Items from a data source
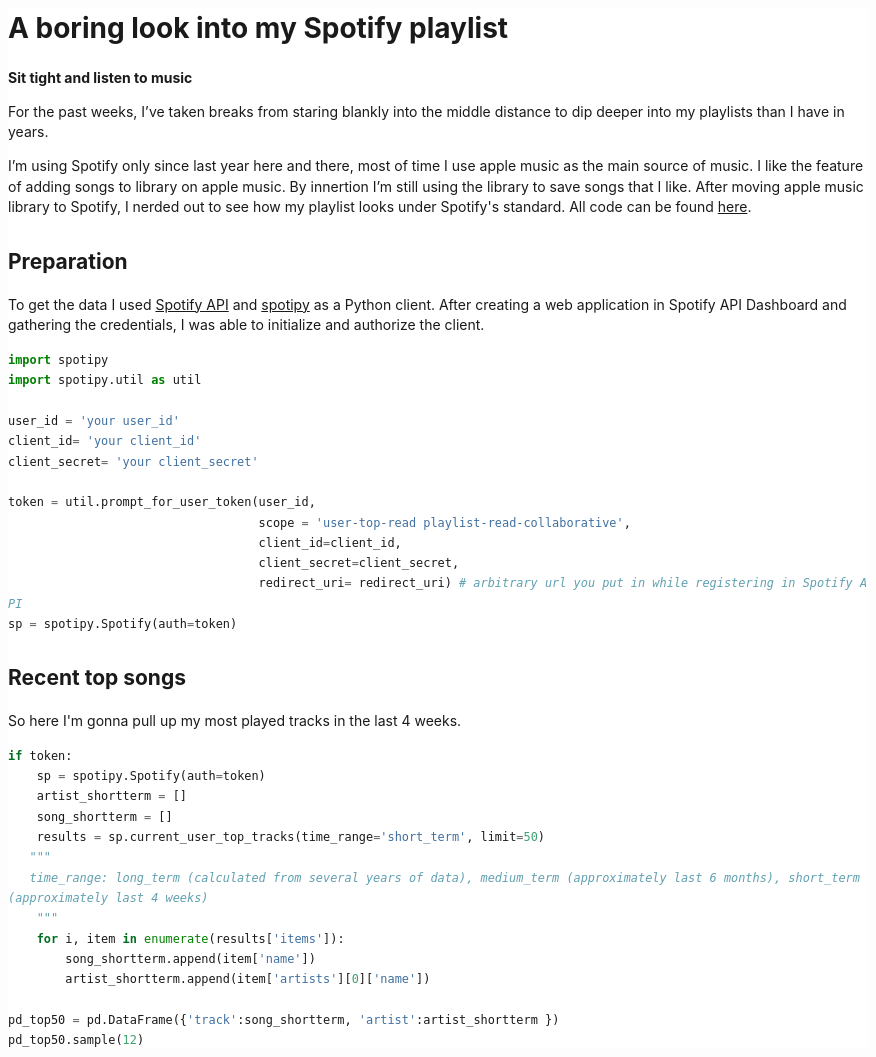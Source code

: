 # A boring look into my Spotify playlist




__Sit tight and listen to music__

For the past weeks, I’ve taken breaks from staring blankly into the middle distance to dip deeper into my playlists than I have in years.

I’m using Spotify only since last year here and there, most of time I use apple music as the main source of music. I like the feature of adding songs to library on apple music. By innertion I’m still using the library to save songs that I like. After moving apple music library to Spotify, I nerded out to see how my playlist looks under Spotify's standard. All code can be found [here](https://github.com/hyper-potato/spotify-playlist).



## Preparation

To get the data I used [Spotify API](https://developer.spotify.com/documentation/web-api/) and [spotipy](https://github.com/plamere/spotipy) as a Python client. After creating a web application in Spotify API Dashboard and gathering the credentials, I was able to initialize and authorize the client.

```python
import spotipy
import spotipy.util as util

user_id = 'your user_id'
client_id= 'your client_id'
client_secret= 'your client_secret'

token = util.prompt_for_user_token(user_id,
                                   scope = 'user-top-read playlist-read-collaborative',
                                   client_id=client_id,
                                   client_secret=client_secret,
                                   redirect_uri= redirect_uri) # arbitrary url you put in while registering in Spotify API
sp = spotipy.Spotify(auth=token)
```



## Recent top songs

So here I'm gonna pull up my most played tracks in the last 4 weeks.  

```python
if token:
    sp = spotipy.Spotify(auth=token)
    artist_shortterm = []
    song_shortterm = []
    results = sp.current_user_top_tracks(time_range='short_term', limit=50)
   """
   time_range: long_term (calculated from several years of data), medium_term (approximately last 6 months), short_term (approximately last 4 weeks)
    """
    for i, item in enumerate(results['items']):
        song_shortterm.append(item['name'])
        artist_shortterm.append(item['artists'][0]['name'])

pd_top50 = pd.DataFrame({'track':song_shortterm, 'artist':artist_shortterm })
pd_top50.sample(12)
```
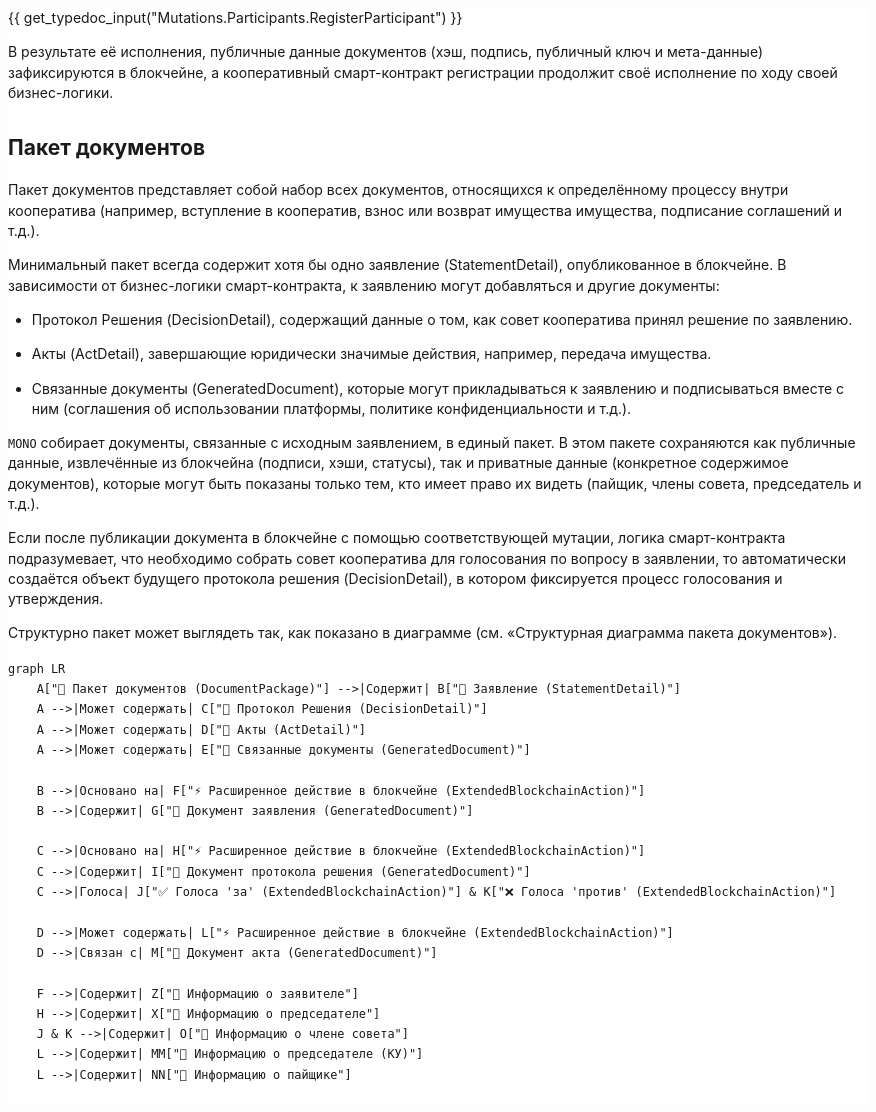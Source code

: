 {{ get_typedoc_input("Mutations.Participants.RegisterParticipant") }}

В результате её исполнения, публичные данные документов (хэш, подпись, публичный ключ и мета-данные) зафиксируются в блокчейне, а кооперативный смарт-контракт регистрации продолжит своё исполнение по ходу своей бизнес-логики. 


## Пакет документов
Пакет документов представляет собой набор всех документов, относящихся к определённому процессу внутри кооператива (например, вступление в кооператив, взнос или возврат имущества имущества, подписание соглашений и т.д.).

Минимальный пакет всегда содержит хотя бы одно заявление (StatementDetail), опубликованное в блокчейне. В зависимости от бизнес-логики смарт-контракта, к заявлению могут добавляться и другие 
документы:

- Протокол Решения (DecisionDetail), содержащий данные о том, как совет кооператива принял решение по заявлению.

- Акты (ActDetail), завершающие юридически значимые действия, например, передача имущества.

- Связанные документы (GeneratedDocument), которые могут прикладываться к заявлению и подписываться вместе с ним (соглашения об использовании платформы, политике конфиденциальности и т.д.).

`MONO` собирает документы, связанные с исходным заявлением, в единый пакет. В этом пакете сохраняются как публичные данные, извлечённые из блокчейна (подписи, хэши, статусы), так и приватные данные (конкретное содержимое документов), которые могут быть показаны только тем, кто имеет право их видеть (пайщик, члены совета, председатель и т.д.).


Если после публикации документа в блокчейне с помощью соответствующей мутации, логика смарт-контракта подразумевает, что необходимо собрать совет кооператива для голосования по вопросу в заявлении, то автоматически создаётся объект будущего протокола решения (DecisionDetail), в котором фиксируется процесс голосования и утверждения.




Структурно пакет может выглядеть так, как показано в диаграмме (см. «Структурная диаграмма пакета документов»).

```mermaid
graph LR
    A["📂 Пакет документов (DocumentPackage)"] -->|Содержит| B["📄 Заявление (StatementDetail)"]
    A -->|Может содержать| C["📜 Протокол Решения (DecisionDetail)"]
    A -->|Может содержать| D["📜 Акты (ActDetail)"]
    A -->|Может содержать| E["🔗 Связанные документы (GeneratedDocument)"]

    B -->|Основано на| F["⚡ Расширенное действие в блокчейне (ExtendedBlockchainAction)"]
    B -->|Содержит| G["📑 Документ заявления (GeneratedDocument)"]

    C -->|Основано на| H["⚡ Расширенное действие в блокчейне (ExtendedBlockchainAction)"]
    C -->|Содержит| I["📑 Документ протокола решения (GeneratedDocument)"]
    C -->|Голоса| J["✅ Голоса 'за' (ExtendedBlockchainAction)"] & K["❌ Голоса 'против' (ExtendedBlockchainAction)"]

    D -->|Может содержать| L["⚡ Расширенное действие в блокчейне (ExtendedBlockchainAction)"]
    D -->|Связан с| M["📑 Документ акта (GeneratedDocument)"]

    F -->|Содержит| Z["👤 Информацию о заявителе"]
    H -->|Содержит| X["👤 Информацию о председателе"]
    J & K -->|Содержит| O["👤 Информацию о члене совета"]    
    L -->|Содержит| MM["👤 Информацию о председателе (КУ)"]
    L -->|Содержит| NN["👤 Информацию о пайщике"]


```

Problem to work on – All lines above containing the string "Расширенное" are to be collected.

Exercise result –
    B -->|Основано на| F["⚡ Расширенное действие в блокчейне (ExtendedBlockchainAction)"]
    C -->|Основано на| H["⚡ Расширенное действие в блокчейне (ExtendedBlockchainAction)"]
    D -->|Может содержать| L["⚡ Расширенное действие в блокчейне (ExtendedBlockchainAction)"]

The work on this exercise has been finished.